Recall that \(h\) is given by \(h(x) = p \alpha U[x, (1 - p) \alpha] F(x)\) for \(x \in \N\) where \(U\) is the generating function of the graph and where \(F\) is the reliability function of \(X\) for the graph. So the results follow from propositions and .

Modified Geometric Distribution

A useful variation of the geometric distribution arises in a sequence of independent trials, where the probability of success on the first trial may be different than the common probability of success on the remaining (Bernoulli) trials.
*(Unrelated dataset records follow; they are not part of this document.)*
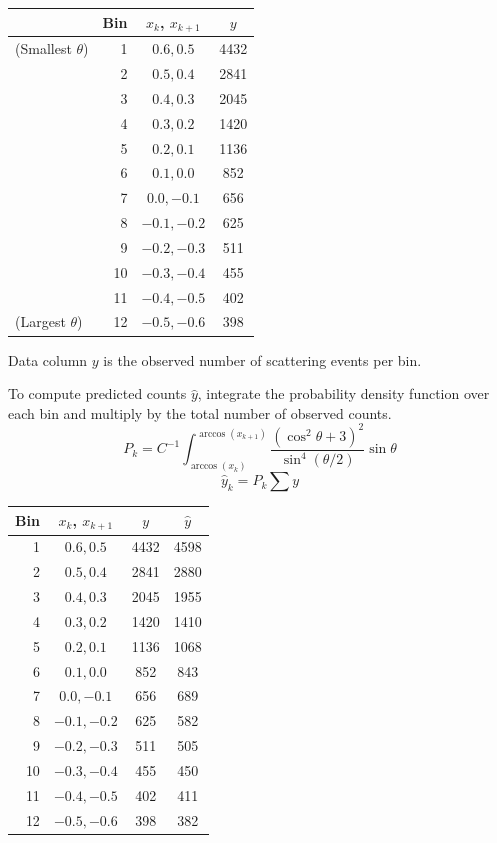 \documentclass[12pt]{article}
\begin{document}
\begin{center}
\begin{tabular}{|lr|c|c|}
\hline
& Bin & $x_k$, $x_{k+1}$ & $y$\\
\hline
(Smallest $\theta$) & 1 & $0.6, 0.5$ & 4432\\
& 2 & $0.5, 0.4$ & 2841\\
& 3 & $0.4, 0.3$ & 2045\\
& 4 & $0.3, 0.2$ & 1420\\
& 5 & $0.2, 0.1$ & 1136\\
& 6 & $0.1, 0.0$ & 852\\
& 7 & $0.0, -0.1$ & 656\\
& 8 & $-0.1, -0.2$ & 625\\
& 9 & $-0.2, -0.3$ & 511\\
& 10 & $-0.3, -0.4$ & 455\\
& 11 & $-0.4, -0.5$ & 402\\
(Largest $\theta$) & 12 & $-0.5, -0.6$ & 398\\
\hline
\end{tabular}
\end{center}

\noindent
Data column $y$ is the observed number of scattering events per bin.

\bigskip
\noindent
To compute predicted counts $\hat{y}$, integrate the probability density function
over each bin and multiply by the total number of observed counts.
\begin{equation*}
P_k=C^{-1}\int_{\arccos(x_k)}^{\arccos(x_{k+1})}
\frac{\left(\cos^2\theta+3\right)^2}{\sin^4(\theta/2)}\sin\theta
\end{equation*}
\begin{equation*}
\hat{y}_k=P_k\sum y
\end{equation*}

\noindent

\begin{center}
\begin{tabular}{|r|c|c|c|}
\hline
Bin & $x_k$, $x_{k+1}$ & $y$ & $\hat{y}$ \\
\hline
1 & $0.6, 0.5$ & 4432 & 4598\\
2 & $0.5, 0.4$ & 2841 & 2880\\
3 & $0.4, 0.3$ & 2045 & 1955\\
4 & $0.3, 0.2$ & 1420 & 1410\\
5 & $0.2, 0.1$ & 1136 & 1068\\
6 & $0.1, 0.0$ & 852 & 843\\
7 & $0.0, -0.1$ & 656 & 689\\
8 & $-0.1, -0.2$ & 625 & 582\\
9 & $-0.2, -0.3$ & 511 & 505\\
10 & $-0.3, -0.4$ & 455 & 450\\
11 & $-0.4, -0.5$ & 402 & 411\\
12 & $-0.5, -0.6$ & 398 & 382\\
\hline
\end{tabular}
\end{center}
\end{document}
This family of distributions will be important in Chapter 8 on subset spaces.

Consider a sequence of independent trails where trial 1 has probability of success \(p_0 \in (0, 1)\) and the remaining trials have probability of success \(p \in (0, 1)\). Let \(N\) denote the number of failures before the first success. Then \(N\) has the modified geometric distribution with success parameters \(p_0, \, p\). The probability density function \(f\) of \(N\) is given by \[f(0) = p_0, \quad \quad f(x) = (1 - p_0) (1 - p)^{x - 1} p, \quad x \in \N_+\]

Details:

Let \((I_1, I_2, \ldots)\) denote the sequence of independent trials as described. Then \(\P(N = 0) = \P(I_1 = 1) = p_0\). For \(x \in \N_+\), \[\P(N = x) = \P(I_1 = 0, I_2 = 0, \cdots, I_x = 0, I_{x + 1} = 1) = (1 - p_0)(1 - p)^{x -1} p\]
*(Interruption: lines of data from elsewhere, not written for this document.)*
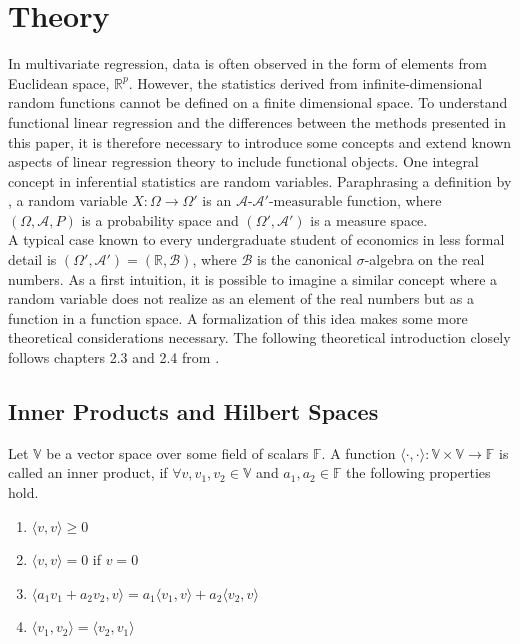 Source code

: \documentclass[11pt,twoside,a4paper]{article}
\begin{document}
	\section{Theory}
	In multivariate regression, data is often observed in the form of elements from Euclidean space, $\mathbb{R}^p$. However, the statistics derived from infinite-dimensional random functions cannot be defined on a finite dimensional space. To understand functional linear regression and the differences between the methods presented in this paper, it is therefore necessary to introduce some concepts and extend known aspects of linear regression theory to include functional objects. One integral concept in inferential statistics are random variables. Paraphrasing a definition by \cite{bauer_wahrscheinlichkeitstheorie_2020}, a random variable $X:\Omega \rightarrow \Omega'$ is an $\mathcal{A} \text{-} \mathcal{A'} \text{-measurable}$ function, where $(\Omega, \mathcal{A}, P)$ is a probability space and $(\Omega', \mathcal{A'})$ is a measure space.\\
	A typical case known to every undergraduate student of economics in less formal detail is $(\Omega', \mathcal{A'}) = (\mathbb{R}, \mathcal{B})$, where $\mathcal{B}$ is the canonical $\sigma$-algebra on the real numbers. As a first intuition, it is possible to imagine a similar concept where a random variable does not realize as an element of the real numbers but as a function in a function space. A formalization of this idea makes some more theoretical considerations necessary. The following theoretical introduction closely follows chapters 2.3 and 2.4 from \cite{hsing_theoretical_2015}. 
	
	\subsection{Inner Products and Hilbert Spaces}
	Let $\mathbb{V}$ be a vector space over some field of scalars $\mathbb{F}$. A function $\langle \cdot, \cdot \rangle : \mathbb{V} \times  \mathbb{V} \rightarrow \mathbb{F}$ is called an inner product, if $\forall v, v_1, v_2 \in \mathbb{V}$ and $a_1, a_2 \in \mathbb{F}$ the following properties hold.
	
	\begin{multicols}{2}
		\begin{enumerate}
			\item $\langle v, v \rangle \geq 0$
			\item $\langle v, v \rangle = 0$ if $v = 0$
			\item $\langle a_1 v_1 + a_2 v_2, v \rangle = a_1 \langle v_1, v \rangle + a_2 \langle v_2, v \rangle$
			\item $\langle v_1, v_2 \rangle = \langle v_2, v_1 \rangle$
		\end{enumerate}
	\end{multicols}
\end{document}
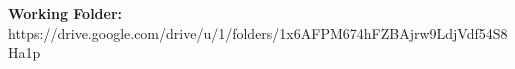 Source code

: \documentclass[a4paper]{article}
\begin{document}
\hypersetup{pageanchor=true}
\tableofcontents
\clearpage
{}



\clearpage
\noindent\textbf{Working Folder:} https://drive.google.com/drive/u/1/folders/1x6AFPM674hFZBAjrw9LdjVdf54S8Ha1p
\end{document}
Of course, if \(p_0 = p\), the modified geometric distribution reduces to the ordinary geometric distribution on \(\N\) with success parameter \(p\). In the following propositions, \(N\) has the modified geometric distribution on \(\N\) with success parameters \(p_0, \, p \in (0, 1)\).

The conditional distribution of \(N\) given \(N \gt 0\) is the geometric distribution on \(\N_+\) with success parameter \(p\).

Details:

\[\P(N = x \mid N \gt 0) = \frac{f(x)}{1 - f(0)} = (1 - p)^{x - 1} p, \quad x \in \N_+\]

The mean and variance of \(N\) are

\(\E(N) = (1 - p_0) / p\)
\(\var(N) = (1 - p_0) (1 + p_0 - p) / p^2\)

Details:

Direct computations are simple, but we can also use and elementary facts about the geometric distribution on \(\N_+\).

Conditioning on \(N \gt 0\) gives \(\E(N) = \P(N \gt 0) \E(N \mid N \gt 0) = (1 - p_0) (1 / p)\)
Similarly, \(\E(N^2) = \P(N \gt 0) \E(N^2 \mid N \gt 0) = (1 - p_0) [(1 - p) / p^2 + 1 / p^2]\). And then \(\var(N) = \E(N^2) - [\E(N)]^2\).

The probability generating function \(P\) of \(N\) is given by \[P(t) = \frac{p_0 + (p - p_0) t}{1 - (1 - p) t}, \quad t \in [0, \infty)\]

Details:

Once again we use and the probability generating function of the geometric distribution on \(\N_+\): \[P(t) = \E(t^N) = \P(N = 0) \E(t^N \mid N = 0) + \P(N \gt 0) \E(t^N \mid N \gt 0) = p_0 + (1 - p_0) \frac{p t}{1 - (1 - p) t}\] Simplifying gives the result.

The reliability function \(F\) and the rate function \(r\) of \(N\) for the graph \((\N, \le)\) are as follows:

\(F(0) = 1\) and \(F(x) = (1 - p_0) (1 - p)^{x - 1}\) for \(x \in \N_+\).
\(r(0) = p_0\) and \(r(x) = p\) for \(x \in \N_+\).

Details:

Of course, \(\P(N \ge 0) = 1\). In terms of the independent trials, the event \(\{N \ge x\}\) for \(x \in \N_+\) means that the first \(x\) trials were failures, so \(F(x) = (1 - p_0) (1 - p)^{x - 1}\).
This follows from (a) and the density function in .

So \(N\) has constant rate \(p\) on \(\N_+\). On the other hand, if \(p_0 \ne p\), the memoryless property \(F(x + y) = F(x) F(y)\) for the semmigroup \((\N, +)\) never holds for \(x, \, y \in \N_+\).